I'm not in a constant state of pissed, but it takes nearly nothing to get me to the point of wanting to rip someone's face off.  Driving?  I get ornery. Driving in traffic?  Hide the guns.  These are just examples.
Just now I yelled at my poor old doggy because he headbutted his way through my closed bedroom door, but he only did it because he likes to be with me. Like I said, irrational.

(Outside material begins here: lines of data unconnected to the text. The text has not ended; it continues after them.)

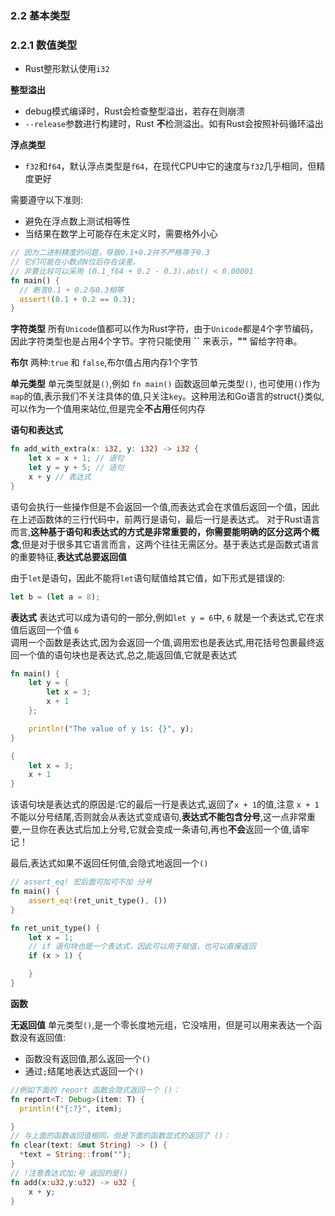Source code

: ### 2.2 基本类型
### 2.2.1 数值类型

* Rust整形默认使用`i32`

**整型溢出**
* debug模式编译时，Rust会检查整型溢出，若存在则崩溃
* `--release`参数进行构建时，Rust **不**检测溢出。如有Rust会按照补码循环溢出

**浮点类型**
* `f32`和`f64`，默认浮点类型是`f64`，在现代CPU中它的速度与`f32`几乎相同，但精度更好

需要遵守以下准则:  
* 避免在浮点数上测试相等性
* 当结果在数学上可能存在未定义时，需要格外小心

```Rust
// 因为二进制精度的问题，导致0.1+0.2并不严格等于0.3
// 它们可能在小数点N位后存在误差。
// 非要比较可以采用 (0.1_f64 + 0.2 - 0.3).abs() < 0.00001
fn main() {
  // 断言0.1 + 0.2与0.3相等
  assert!(0.1 + 0.2 == 0.3);
}
```

**字符类型**
所有`Unicode`值都可以作为Rust字符，由于`Unicode`都是4个字节编码，因此字符类型也是占用4个字节。字符只能使用 **``** 来表示，**""** 留给字符串。

**布尔**
两种:`true` 和 `false`,布尔值占用内存1个字节

**单元类型**
单元类型就是`()`,例如 `fn main()` 函数返回单元类型`()`, 也可使用`()`作为`map`的值,表示我们不关注具体的值,只关注`key`。这种用法和Go语言的struct{}类似,可以作为一个值用来站位,但是完全**不占用**任何内存

**语句和表达式**
```Rust
fn add_with_extra(x: i32, y: i32) -> i32 {
    let x = x + 1; // 语句
    let y = y + 5; // 语句
    x + y // 表达式
}
```
语句会执行一些操作但是不会返回一个值,而表达式会在求值后返回一个值，因此在上述函数体的三行代码中，前两行是语句，最后一行是表达式。
对于Rust语言而言,**这种基于语句和表达式的方式是非常重要的，你需要能明确的区分这两个概念**,但是对于很多其它语言而言，这两个往往无需区分。基于表达式是函数式语言的重要特征,**表达式总要返回值**

由于`let`是语句，因此不能将`let`语句赋值给其它值，如下形式是错误的:
```Rust
let b = (let a = 8);
```

**表达式**
表达式可以成为语句的一部分,例如`let y = 6`中, `6` 就是一个表达式,它在求值后返回一个值 `6`  
调用一个函数是表达式,因为会返回一个值,调用宏也是表达式,用花括号包裹最终返回一个值的语句块也是表达式,总之,能返回值,它就是表达式
```Rust
fn main() {
    let y = {
        let x = 3;
        x + 1
    };

    println!("The value of y is: {}", y);
}
``` 
```Rust
{
    let x = 3;
    x + 1
}
```
该语句块是表达式的原因是:它的最后一行是表达式,返回了`x + 1`的值,注意 `x + 1` 不能以分号结尾,否则就会从表达式变成语句,**表达式不能包含分号**,这一点非常重要,一旦你在表达式后加上分号,它就会变成一条语句,再也**不会**返回一个值,请牢记！

最后,表达式如果不返回任何值,会隐式地返回一个`()`
```Rust
// assert_eq! 宏后面可加可不加 分号
fn main() {
    assert_eq!(ret_unit_type(), ())
}

fn ret_unit_type() {
    let x = 1;
    // if 语句块也是一个表达式，因此可以用于赋值，也可以直接返回
    if (x > 1) {

    }
}
```

**函数**

**无返回值**
单元类型`()`,是一个零长度地元组，它没啥用，但是可以用来表达一个函数没有返回值:  
* 函数没有返回值,那么返回一个`()`
* 通过`;`结尾地表达式返回一个`()`
```Rust
//例如下面的 report 函数会隐式返回一个 ()：
fn report<T: Debug>(item: T) {
  println!("{:?}", item);

}
// 与上面的函数返回值相同，但是下面的函数显式的返回了 ()：
fn clear(text: &mut String) -> () {
  *text = String::from("");
}
// !注意表达式加;号 返回的是()
fn add(x:u32,y:u32) -> u32 {
    x + y;
}
```
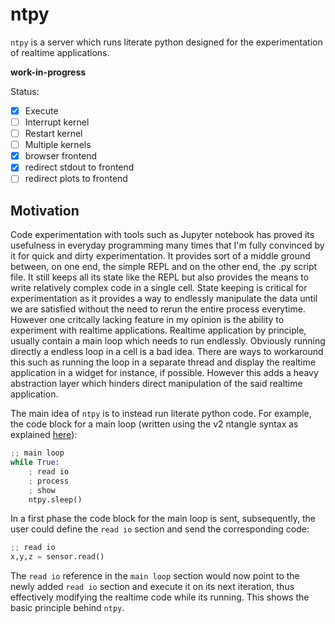 # ntpy

`ntpy` is a server which runs literate python designed for the experimentation of realtime applications.  

**work-in-progress**

Status:

- [x] Execute
- [ ] Interrupt kernel
- [ ] Restart kernel
- [ ] Multiple kernels
- [x] browser frontend
- [x] redirect stdout to frontend
- [ ] redirect plots to frontend

Motivation
----------

Code experimentation with tools such as Jupyter notebook has proved its usefulness in everyday programming many times that I'm fully convinced by it for quick and dirty experimentation. It provides sort of a middle ground between, on one end, the simple REPL and on the other end, the .py script file. It still keeps all its state like the REPL but also provides the means to write relatively complex code in a single cell. State keeping is critical for experimentation as it provides a way to endlessly manipulate the data until we are satisfied without the need to rerun the entire process everytime. However one critcally lacking feature in my opinion is the ability to experiment with realtime applications. Realtime application by principle, usually contain a main loop which needs to run endlessly. Obviously running directly a endless loop in a cell is a bad idea. There are ways to workaround this such as running the loop in a separate thread and display the realtime application in a widget for instance, if possible. However this adds a heavy abstraction layer which hinders direct manipulation of the said realtime application.

The main idea of `ntpy` is to instead run literate python code. For example, the code block for a main loop (written using the v2 ntangle syntax as explained [here](https://github.com/jbyuki/ntangle.nvim/blob/master/doc/ntangle.txt)):

```py
;; main loop
while True:
	; read io
	; process
	; show
	ntpy.sleep()
```

In a first phase the code block for the main loop is sent, subsequently, the user could define the `read io` section and send the corresponding code:

```py
;; read io
x,y,z = sensor.read()
```

The `read io` reference in the `main loop` section would now point to the newly added `read io` section and execute it on its next iteration, thus effectively modifying the realtime code while its running. This shows the basic principle behind `ntpy`.
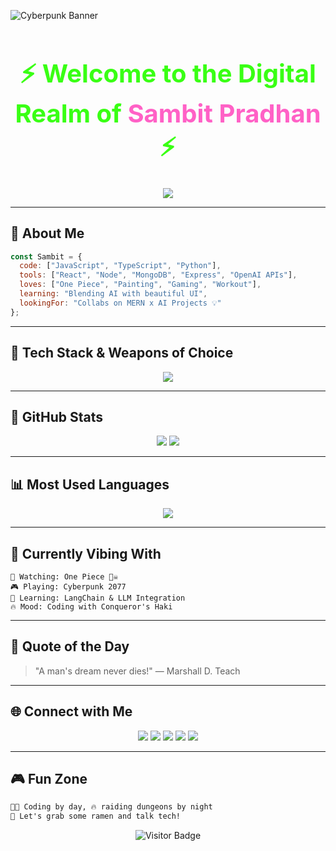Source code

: ![Cyberpunk Banner](./A_cyberpunk-style_digital_illustration_banner_show.png)

<h1 align="center" style="color: #39FF14; font-size: 2.5rem;">
  ⚡ Welcome to the Digital Realm of <span style="color: #FF61C6">Sambit Pradhan</span> ⚡
</h1>

<p align="center">
  <img src="https://readme-typing-svg.demolab.com?font=Fira+Code&duration=2000&pause=1000&color=F72585&center=true&vCenter=true&width=435&lines=Full-stack+dev+%7C+DSA+enthusiast+%7C+Anime+lover;Gamer+%7C+Artist+%7C+Fitness+Freak;Building+MERN+%2B+AI+projects+now!"/>
</p>

---

## 🔮 About Me

```js
const Sambit = {
  code: ["JavaScript", "TypeScript", "Python"],
  tools: ["React", "Node", "MongoDB", "Express", "OpenAI APIs"],
  loves: ["One Piece", "Painting", "Gaming", "Workout"],
  learning: "Blending AI with beautiful UI",
  lookingFor: "Collabs on MERN x AI Projects 💡"
};
```

---

## 🧠 Tech Stack & Weapons of Choice

<p align="center">
  <img src="https://skillicons.dev/icons?i=js,ts,react,nodejs,express,mongodb,python,vscode,vercel,git,github,tailwind" />
</p>

---

## 🚀 GitHub Stats

<p align="center">
  <img src="https://github-readme-stats.vercel.app/api?username=dummyUsername&show_icons=true&theme=tokyonight" />
  <img src="https://github-readme-streak-stats.herokuapp.com/?user=dummyUsername&theme=tokyonight" />
</p>

---

## 📊 Most Used Languages

<p align="center">
  <img src="https://github-readme-stats.vercel.app/api/top-langs/?username=dummyUsername&layout=compact&theme=tokyonight" />
</p>

---

## 🌌 Currently Vibing With

```
🎥 Watching: One Piece 🏴‍☠️
🎮 Playing: Cyberpunk 2077
🧠 Learning: LangChain & LLM Integration
🔥 Mood: Coding with Conqueror's Haki
```

---

## 💬 Quote of the Day

> "A man's dream never dies!" — Marshall D. Teach

---

## 🌐 Connect with Me

<p align="center">
  <a href="https://linkedin.com/in/dummy"><img src="https://img.shields.io/badge/LinkedIn-%230077B5.svg?&style=for-the-badge&logo=linkedin&logoColor=white" /></a>
  <a href="mailto:sambitpradhan.dev2004@gmail.com"><img src="https://img.shields.io/badge/Gmail-%23D14836.svg?&style=for-the-badge&logo=gmail&logoColor=white" /></a>
  <a href="https://github.com/dummyUsername"><img src="https://img.shields.io/badge/GitHub-%23121011.svg?&style=for-the-badge&logo=github&logoColor=white" /></a>
  <a href="https://twitter.com/dummy"><img src="https://img.shields.io/badge/Twitter-%231DA1F2.svg?&style=for-the-badge&logo=twitter&logoColor=white" /></a>
  <a href="https://auth.geeksforgeeks.org/user/dummy"><img src="https://img.shields.io/badge/GfG-%2300C853.svg?&style=for-the-badge&logo=geeksforgeeks&logoColor=white" /></a>
</p>

---

## 🎮 Fun Zone

```md
👨‍💻 Coding by day, 🔥 raiding dungeons by night
🍜 Let's grab some ramen and talk tech!
```

<p align="center">
  <img src="https://komarev.com/ghpvc/?username=dummyUsername&label=VISITORS&color=39FF14" alt="Visitor Badge" />
</p>
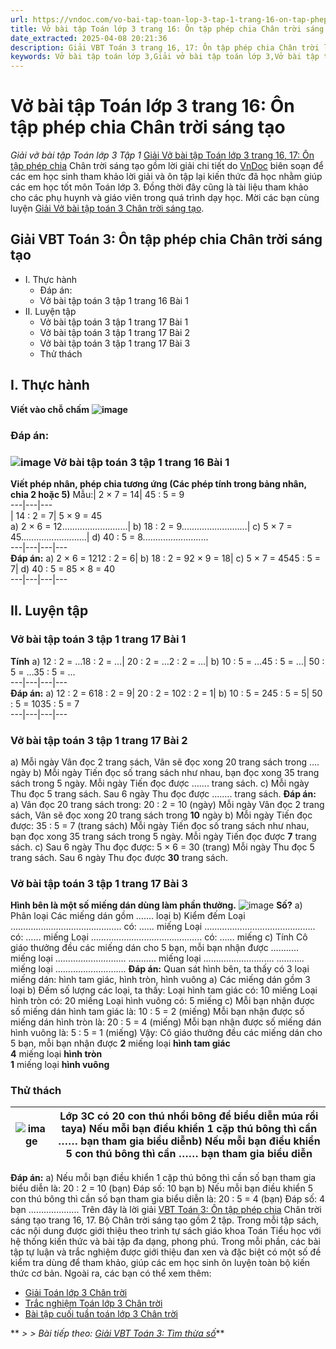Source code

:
 ```yaml
---
url: https://vndoc.com/vo-bai-tap-toan-lop-3-tap-1-trang-16-on-tap-phep-chia-chan-troi-sang-tao-304699
title: Vở bài tập Toán lớp 3 trang 16: Ôn tập phép chia Chân trời sáng tạo - Giải vở bài tập Toán lớp 3 Tập 1 - VnDoc.com
date_extracted: 2025-04-08 20:21:36
description: Giải VBT Toán 3 trang 16, 17: Ôn tập phép chia Chân trời là tài liệu giúp các em ôn tập lại hệ thống các bài tập rèn luyện kỹ năng giải vở bài tập Toán 3
keywords: Vở bài tập toán lớp 3,Giải vở bài tập toán lớp 3,Vở bài tập toán lớp 3 tập 1,Giải VBT Toán 3 trang 16 chân trời,Giải VBT Toán 3 Ôn tập phép chia chân trời,vở bài tập toán lớp 3 sách chân trời,Ôn tập phép chia sách chân trời,Giải vở bài tập Toán 3 tập 1 trang 16,giải vở bài tập toán lớp 3 tập 1,Hướng dẫn giải bài tập Toán lớp 3,giải bài tập SBT toán lớp 3,bài tập toán lớp 3 có đáp án,để học tốt toán lớp 3,VBT Toán 3 CTST
---
```


# Vở bài tập Toán lớp 3 trang 16: Ôn tập phép chia Chân trời sáng tạo
 _Giải vở bài tập Toán lớp 3 Tập 1_
[Giải Vở bài tập Toán lớp 3 trang 16, 17: Ôn tập phép chia](<https://vndoc.com/vo-bai-tap-toan-lop-3-tap-1-trang-16-on-tap-phep-chia-chan-troi-sang-tao-304699>) Chân trời sáng tạo gồm lời giải chi tiết do [VnDoc](<https://vndoc.com/>) biên soạn để các em học sinh tham khảo lời giải và ôn tập lại kiến thức đã học nhằm giúp các em học tốt môn Toán lớp 3. Đồng thời đây cũng là tài liệu tham khảo cho các phụ huynh và giáo viên trong quá trình dạy học. Mời các bạn cùng luyện [Giải Vở bài tập toán 3 Chân trời sáng tạo](<https://vndoc.com/vo-bai-tap-toan-lop-3-chan-troi-sang-tao>).
## Giải  VBT Toán 3: Ôn tập phép chia Chân trời sáng tạo
  * I. Thực hành
    * Đáp án:
    * Vở bài tập toán 3 tập 1 trang 16 Bài 1
  * II. Luyện tập
    * Vở bài tập toán 3 tập 1 trang 17 Bài 1
    * Vở bài tập toán 3 tập 1 trang 17 Bài 2
    * Vở bài tập toán 3 tập 1 trang 17 Bài 3
    * Thử thách

## I. Thực hành
**Viết vào chỗ chấm**
**![image](https://i.vdoc.vn/data/image/2023/09/12/thuc-hanh-trang-16-vbt-toan-3-ctst-h1.png)**
### Đáp án:
### ![image](https://i.vdoc.vn/data/image/2023/09/12/thuc-hanh-trang-16-vbt-toan-3-ctst-h2.png) Vở bài tập toán 3 tập 1 trang 16 Bài 1
**Viết phép nhân, phép chia tương ứng \(Các phép tính trong bảng nhân, chia 2 hoặc 5\)**
Mẫu:| 2 × 7 = 14| 45 : 5 = 9  
---|---|---  
| 14 : 2 = 7| 5 × 9 = 45  
a\) 2 × 6 = 12..........................| b\) 18 : 2 = 9..........................| c\) 5 × 7 = 45..........................| d\) 40 : 5 = 8..........................  
---|---|---|---  
**Đáp án:**
a\) 2 × 6 = 1212 : 2 = 6| b\) 18 : 2 = 92 × 9 = 18| c\) 5 × 7 = 4545 : 5 = 7| d\) 40 : 5 = 85 × 8 = 40  
---|---|---|---  
## II. Luyện tập
### Vở bài tập toán 3 tập 1 trang 17 Bài 1
**Tính**
a\) 12 : 2 = …18 : 2 = …| 20 : 2 = …2 : 2 = …| b\) 10 : 5 = …45 : 5 = …| 50 : 5 = …35 : 5 = …  
---|---|---|---  
**Đáp án:**
a\) 12 : 2 = 618 : 2 = 9| 20 : 2 = 102 : 2 = 1| b\) 10 : 5 = 245 : 5 = 5| 50 : 5 = 1035 : 5 = 7  
---|---|---|---  
### Vở bài tập toán 3 tập 1 trang 17 Bài 2
a\) Mỗi ngày Vân đọc 2 trang  sách, Vân sẽ đọc xong 20 trang sách trong …. ngày
b\) Mỗi ngày Tiến đọc số trang sách như nhau, bạn đọc xong 35 trang sách trong 5 ngày. Mỗi ngày Tiến đọc được ……. trang sách.
c\) Mỗi ngày Thu đọc 5 trang sách. Sau 6 ngày Thu đọc được …….. trang sách.
**Đáp án:**
a\) Vân đọc 20 trang sách trong: 20 : 2 = 10 \(ngày\)
Mỗi ngày Vân đọc 2 trang sách, Vân sẽ đọc xong 20 trang sách trong **10** ngày
b\) Mỗi ngày Tiến đọc được: 35 : 5 = 7 \(trang sách\)
Mỗi ngày Tiến đọc số trang sách như nhau, bạn đọc xong 35 trang sách trong 5 ngày. Mỗi ngày Tiến đọc được **7** trang sách.
c\) Sau 6 ngày Thu đọc được: 5 × 6 = 30 \(trang\)
Mỗi ngày Thu đọc 5 trang sách. Sau 6 ngày Thu đọc được **30** trang sách.
### Vở bài tập toán 3 tập 1 trang 17 Bài 3
**Hình bên là một số miếng dán dùng làm phần thưởng.**
![image](https://i.vdoc.vn/data/image/2023/09/12/bai-3-trang-17-vbt-toan-3-ctst.png)
**Số?**
a\) Phân loại
Các miếng dán gồm ……. loại
b\) Kiểm đếm
Loại …………………………………….. có: …… miếng
Loại …………………………………….. có: …… miếng
Loại …………………………………….. có: …… miếng
c\) Tính
Cô giáo thưởng đều các miếng dán cho 5 bạn, mỗi bạn nhận được
……….. miếng loại ……………………….
……….. miếng loại ……………………….
……….. miếng loại ……………………….
**Đáp án:**
Quan sát hình bên, ta thấy có 3 loại miếng dán: hình tam giác, hình tròn, hình vuông
a\) Các miếng dán gồm 3 loại
b\) Đếm số lượng các loại, ta thấy:
Loại hình tam giác có: 10 miếng
Loại hình tròn có: 20 miếng
Loại hình vuông có: 5 miếng
c\) Mỗi bạn nhận được số miếng dán hình tam giác là:
10 : 5 = 2 \(miếng\)
Mỗi bạn nhận được số miếng dán hình tròn là:
20 : 5 = 4 \(miếng\)
Mỗi bạn nhận được số miếng dán hình vuông là:
5 : 5 = 1 \(miếng\)
Vậy:
Cô giáo thưởng đều các miếng dán cho 5 bạn, mỗi bạn nhận được
**2** miếng loại **hình tam giác**  
**4** miếng loại **hình tròn**  
**1** miếng loại **hình vuông**
### Thử thách
![image](https://i.vdoc.vn/data/image/2023/09/12/thu-thach-trang-17-vbt-toan-3-ctst.png)| Lớp 3C có 20 con thú nhồi bông để biểu diễn múa rồi taya\) Nếu mỗi bạn điều khiển 1 cặp thú bông thì cần …… bạn tham gia biểu diễnb\) Nếu mỗi bạn điều khiển 5 con thú bông thì cần …… bạn tham gia biểu diễn  
---|---  
**Đáp án:**
a\) Nếu mỗi bạn điều khiển 1 cặp thú bông thì cần số bạn tham gia biểu diễn là:
20 : 2 = 10 \(bạn\)
Đáp số: 10 bạn
b\) Nếu mỗi bạn điều khiển 5 con thú bông thì cần số bạn tham gia biểu diễn là:
20 : 5 = 4 \(bạn\)
Đáp số: 4 bạn
....................
Trên đây là lời giải [VBT Toán 3: Ôn tập phép chia](<https://vndoc.com/vo-bai-tap-toan-lop-3-tap-1-trang-16-on-tap-phep-chia-chan-troi-sang-tao-304699>) Chân trời sáng tạo trang 16, 17. Bộ Chân trời sáng tạo gồm 2 tập. Trong mỗi tập  sách, các nội dung được giới thiệu theo trình tự sách giáo khoa Toán Tiểu học với hệ thống kiến thức và bài tập đa dạng, phong phú. Trong mỗi phần, các bài tập tự luận và trắc nghiệm được giới thiệu đan xen và đặc biệt có một số đề kiểm tra dùng để tham khảo, giúp các em học sinh ôn luyện toàn bộ kiến thức cơ bản. Ngoài ra, các bạn có thể xem thêm:
  * [Giải Toán lớp 3 Chân trời](<https://vndoc.com/toan-lop-3-ctst-tap1>)
  * [Trắc nghiệm Toán lớp 3 Chân trời](<https://vndoc.com/trac-nghiem-toan-3-ctst>)
  * [Bài tập cuối tuần toán lớp 3 Chân trời](<https://vndoc.com/bai-tap-cuoi-tuan-lop-3-mon-toan-chan-troi>)

** _> > Bài tiếp theo: [Giải VBT Toán 3: Tìm thừa số](<https://vndoc.com/vo-bai-tap-toan-lop-3-trang-18-tim-thua-so-chan-troi-sang-tao-305843>)_**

  I wish I could put my finger on what has me in this funk, but I keep coming up with theories, and I'm stressing myself out trying to snap out of it.  I'm not overly stressed, but yes, school is taking a lot out of me and so is the constant running around I've been doing outside of it.  I don't get much time to myself, and haven't been out without one of my offspring in weeks.  I'm ALWAYS tired-like, 'fall asleep drooling on the lab table' tired, and constantly seem to be running on fumes no matter how much sleep I get.  My guess is that these things are what is shortening my fuse.  My own space never seems to be "mine"-I can't even take a shower without returning to my room to find someone already occupying it, and I have to kick them out just so I can get dressed.  That, all by itself, pisses me off more than anything else.  Is it so wrong to want a little personal space?  Sometimes I feel like I can't even breathe without someone wanting to share my air.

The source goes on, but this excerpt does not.